§ What is being asked:
Using the entries that follow, write out the line containing "Thus the OCF", the line containing "The role of", and every line between them, exactly and nothing else.

Extracted information Block Start

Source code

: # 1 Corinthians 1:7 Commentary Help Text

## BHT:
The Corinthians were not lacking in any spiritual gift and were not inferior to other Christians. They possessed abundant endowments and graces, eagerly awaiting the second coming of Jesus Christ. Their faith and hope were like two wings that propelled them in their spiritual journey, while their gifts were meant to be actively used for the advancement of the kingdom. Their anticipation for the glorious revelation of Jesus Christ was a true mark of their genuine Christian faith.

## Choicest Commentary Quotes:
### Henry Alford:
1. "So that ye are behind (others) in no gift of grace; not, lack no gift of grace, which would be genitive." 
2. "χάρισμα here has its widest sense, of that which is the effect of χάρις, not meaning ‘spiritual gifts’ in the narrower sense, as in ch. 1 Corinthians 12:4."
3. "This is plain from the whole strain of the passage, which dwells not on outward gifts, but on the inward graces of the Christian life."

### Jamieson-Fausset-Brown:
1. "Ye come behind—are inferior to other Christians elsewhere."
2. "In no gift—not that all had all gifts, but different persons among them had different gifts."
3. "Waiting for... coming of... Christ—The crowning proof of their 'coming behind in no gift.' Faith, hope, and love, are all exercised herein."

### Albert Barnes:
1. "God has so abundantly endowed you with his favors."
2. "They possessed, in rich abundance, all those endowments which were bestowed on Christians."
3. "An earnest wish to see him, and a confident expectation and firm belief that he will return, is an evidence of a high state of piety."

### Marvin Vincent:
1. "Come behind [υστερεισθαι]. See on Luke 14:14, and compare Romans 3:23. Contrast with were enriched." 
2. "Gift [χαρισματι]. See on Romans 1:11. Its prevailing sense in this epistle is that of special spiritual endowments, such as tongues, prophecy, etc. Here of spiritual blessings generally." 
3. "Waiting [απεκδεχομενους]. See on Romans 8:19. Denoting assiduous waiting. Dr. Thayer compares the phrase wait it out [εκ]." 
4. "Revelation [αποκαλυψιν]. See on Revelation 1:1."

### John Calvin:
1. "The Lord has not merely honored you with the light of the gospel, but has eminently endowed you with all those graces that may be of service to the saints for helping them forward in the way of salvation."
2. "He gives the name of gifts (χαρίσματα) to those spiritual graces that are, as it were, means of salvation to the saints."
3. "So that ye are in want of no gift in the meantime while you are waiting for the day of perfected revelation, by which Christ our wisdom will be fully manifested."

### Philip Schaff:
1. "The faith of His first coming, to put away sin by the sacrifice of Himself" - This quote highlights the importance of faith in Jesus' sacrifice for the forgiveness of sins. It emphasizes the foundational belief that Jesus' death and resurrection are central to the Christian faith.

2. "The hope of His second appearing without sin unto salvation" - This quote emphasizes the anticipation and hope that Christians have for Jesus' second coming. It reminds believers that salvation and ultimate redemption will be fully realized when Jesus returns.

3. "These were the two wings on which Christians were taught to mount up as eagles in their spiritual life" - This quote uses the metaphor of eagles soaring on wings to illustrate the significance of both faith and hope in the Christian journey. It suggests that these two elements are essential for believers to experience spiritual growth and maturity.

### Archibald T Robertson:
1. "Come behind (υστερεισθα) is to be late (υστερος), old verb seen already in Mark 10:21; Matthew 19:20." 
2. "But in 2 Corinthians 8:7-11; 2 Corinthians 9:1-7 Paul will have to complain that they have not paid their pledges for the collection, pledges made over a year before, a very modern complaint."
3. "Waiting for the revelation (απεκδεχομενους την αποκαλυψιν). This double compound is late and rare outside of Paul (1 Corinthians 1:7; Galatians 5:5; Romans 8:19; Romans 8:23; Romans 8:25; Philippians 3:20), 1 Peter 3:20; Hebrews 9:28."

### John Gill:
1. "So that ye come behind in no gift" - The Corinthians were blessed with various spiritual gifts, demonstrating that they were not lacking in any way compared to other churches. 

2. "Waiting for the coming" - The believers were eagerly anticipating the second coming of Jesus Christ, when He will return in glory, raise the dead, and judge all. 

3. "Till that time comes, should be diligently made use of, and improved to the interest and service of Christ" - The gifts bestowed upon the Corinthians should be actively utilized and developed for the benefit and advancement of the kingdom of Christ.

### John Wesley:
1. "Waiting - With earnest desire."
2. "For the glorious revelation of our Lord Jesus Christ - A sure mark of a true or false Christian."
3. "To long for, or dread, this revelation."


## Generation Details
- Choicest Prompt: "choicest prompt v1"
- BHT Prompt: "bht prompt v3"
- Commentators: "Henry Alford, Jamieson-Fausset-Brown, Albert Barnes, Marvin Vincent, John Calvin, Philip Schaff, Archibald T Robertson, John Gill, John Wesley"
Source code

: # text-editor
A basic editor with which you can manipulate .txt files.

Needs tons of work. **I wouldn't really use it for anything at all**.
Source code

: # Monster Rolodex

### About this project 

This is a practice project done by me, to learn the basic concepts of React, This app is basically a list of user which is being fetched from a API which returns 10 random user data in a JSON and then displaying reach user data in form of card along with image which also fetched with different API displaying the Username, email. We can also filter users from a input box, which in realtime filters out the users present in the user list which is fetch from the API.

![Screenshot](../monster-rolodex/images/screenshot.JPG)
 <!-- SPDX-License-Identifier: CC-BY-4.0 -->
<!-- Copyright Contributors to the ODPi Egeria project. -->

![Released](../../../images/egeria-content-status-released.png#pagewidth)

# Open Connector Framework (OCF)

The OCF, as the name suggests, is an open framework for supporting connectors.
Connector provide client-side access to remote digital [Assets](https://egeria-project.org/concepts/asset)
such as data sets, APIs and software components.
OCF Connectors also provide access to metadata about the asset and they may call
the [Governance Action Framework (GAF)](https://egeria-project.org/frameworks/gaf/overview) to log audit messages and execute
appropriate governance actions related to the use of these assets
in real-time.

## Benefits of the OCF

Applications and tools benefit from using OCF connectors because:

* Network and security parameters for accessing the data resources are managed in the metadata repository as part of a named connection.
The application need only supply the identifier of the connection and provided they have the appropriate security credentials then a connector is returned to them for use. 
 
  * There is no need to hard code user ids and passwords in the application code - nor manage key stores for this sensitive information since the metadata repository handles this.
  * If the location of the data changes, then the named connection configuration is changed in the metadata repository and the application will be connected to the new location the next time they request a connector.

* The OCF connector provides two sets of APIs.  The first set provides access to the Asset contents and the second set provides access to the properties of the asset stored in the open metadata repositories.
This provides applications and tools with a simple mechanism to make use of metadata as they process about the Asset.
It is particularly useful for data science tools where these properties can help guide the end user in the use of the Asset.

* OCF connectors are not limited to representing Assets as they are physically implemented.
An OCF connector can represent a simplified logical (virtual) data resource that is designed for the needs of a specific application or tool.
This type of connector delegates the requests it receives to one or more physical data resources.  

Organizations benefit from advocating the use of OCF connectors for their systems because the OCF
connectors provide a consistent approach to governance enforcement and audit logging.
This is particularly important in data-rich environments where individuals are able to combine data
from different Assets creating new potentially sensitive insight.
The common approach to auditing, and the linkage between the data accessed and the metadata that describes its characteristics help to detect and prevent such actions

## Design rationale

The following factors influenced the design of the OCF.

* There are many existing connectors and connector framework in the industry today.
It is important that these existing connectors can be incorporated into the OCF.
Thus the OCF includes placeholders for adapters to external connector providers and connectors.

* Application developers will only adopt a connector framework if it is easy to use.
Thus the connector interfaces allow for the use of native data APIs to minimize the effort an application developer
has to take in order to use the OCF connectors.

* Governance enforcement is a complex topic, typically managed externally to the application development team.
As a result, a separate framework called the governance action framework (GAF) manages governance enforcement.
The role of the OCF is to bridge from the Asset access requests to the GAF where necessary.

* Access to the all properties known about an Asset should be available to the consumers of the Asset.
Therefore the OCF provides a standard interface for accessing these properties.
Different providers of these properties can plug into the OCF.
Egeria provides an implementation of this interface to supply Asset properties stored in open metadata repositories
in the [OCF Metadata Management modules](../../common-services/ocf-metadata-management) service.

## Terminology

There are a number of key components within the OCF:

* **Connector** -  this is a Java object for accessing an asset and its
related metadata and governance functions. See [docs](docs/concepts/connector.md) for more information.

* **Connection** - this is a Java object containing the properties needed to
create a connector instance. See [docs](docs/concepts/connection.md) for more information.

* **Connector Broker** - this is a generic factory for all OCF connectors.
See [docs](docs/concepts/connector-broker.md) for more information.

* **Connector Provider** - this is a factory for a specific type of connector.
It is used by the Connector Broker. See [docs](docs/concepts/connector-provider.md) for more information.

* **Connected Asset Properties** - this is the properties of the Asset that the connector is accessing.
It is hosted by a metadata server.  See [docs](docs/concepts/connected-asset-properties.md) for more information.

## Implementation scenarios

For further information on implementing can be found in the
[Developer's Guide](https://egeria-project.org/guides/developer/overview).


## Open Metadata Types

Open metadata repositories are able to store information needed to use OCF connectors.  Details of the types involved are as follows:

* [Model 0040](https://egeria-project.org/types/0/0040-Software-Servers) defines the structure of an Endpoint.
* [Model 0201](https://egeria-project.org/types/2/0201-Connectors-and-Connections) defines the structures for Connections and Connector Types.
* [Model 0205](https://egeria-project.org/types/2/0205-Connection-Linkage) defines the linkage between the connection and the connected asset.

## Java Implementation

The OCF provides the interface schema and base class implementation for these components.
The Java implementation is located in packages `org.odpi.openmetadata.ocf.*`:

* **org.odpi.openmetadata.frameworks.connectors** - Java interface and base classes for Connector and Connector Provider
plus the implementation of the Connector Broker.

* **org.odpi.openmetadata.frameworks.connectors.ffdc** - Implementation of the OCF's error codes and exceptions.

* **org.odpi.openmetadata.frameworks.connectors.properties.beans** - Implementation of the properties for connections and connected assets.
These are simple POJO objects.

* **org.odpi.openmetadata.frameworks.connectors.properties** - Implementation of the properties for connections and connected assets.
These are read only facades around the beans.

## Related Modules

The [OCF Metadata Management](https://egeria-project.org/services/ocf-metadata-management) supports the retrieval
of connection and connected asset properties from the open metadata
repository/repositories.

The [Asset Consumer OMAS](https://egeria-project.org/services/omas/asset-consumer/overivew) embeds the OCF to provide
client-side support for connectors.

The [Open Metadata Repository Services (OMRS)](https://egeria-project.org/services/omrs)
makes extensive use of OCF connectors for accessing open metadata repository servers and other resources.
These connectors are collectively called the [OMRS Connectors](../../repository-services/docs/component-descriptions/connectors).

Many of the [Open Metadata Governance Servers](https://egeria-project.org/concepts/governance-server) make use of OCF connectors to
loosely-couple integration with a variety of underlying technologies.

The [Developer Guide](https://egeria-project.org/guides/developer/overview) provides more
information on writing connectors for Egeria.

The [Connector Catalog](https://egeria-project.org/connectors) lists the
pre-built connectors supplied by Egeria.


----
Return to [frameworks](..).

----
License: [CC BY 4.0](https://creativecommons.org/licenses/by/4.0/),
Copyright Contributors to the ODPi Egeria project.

Extracted information Block End

§ Result of the exercise:
Thus the OCF includes placeholders for adapters to external connector providers and connectors.

* Application developers will only adopt a connector framework if it is easy to use.
Thus the connector interfaces allow for the use of native data APIs to minimize the effort an application developer
has to take in order to use the OCF connectors.

* Governance enforcement is a complex topic, typically managed externally to the application development team.
As a result, a separate framework called the governance action framework (GAF) manages governance enforcement.
The role of the OCF is to bridge from the Asset access requests to the GAF where necessary.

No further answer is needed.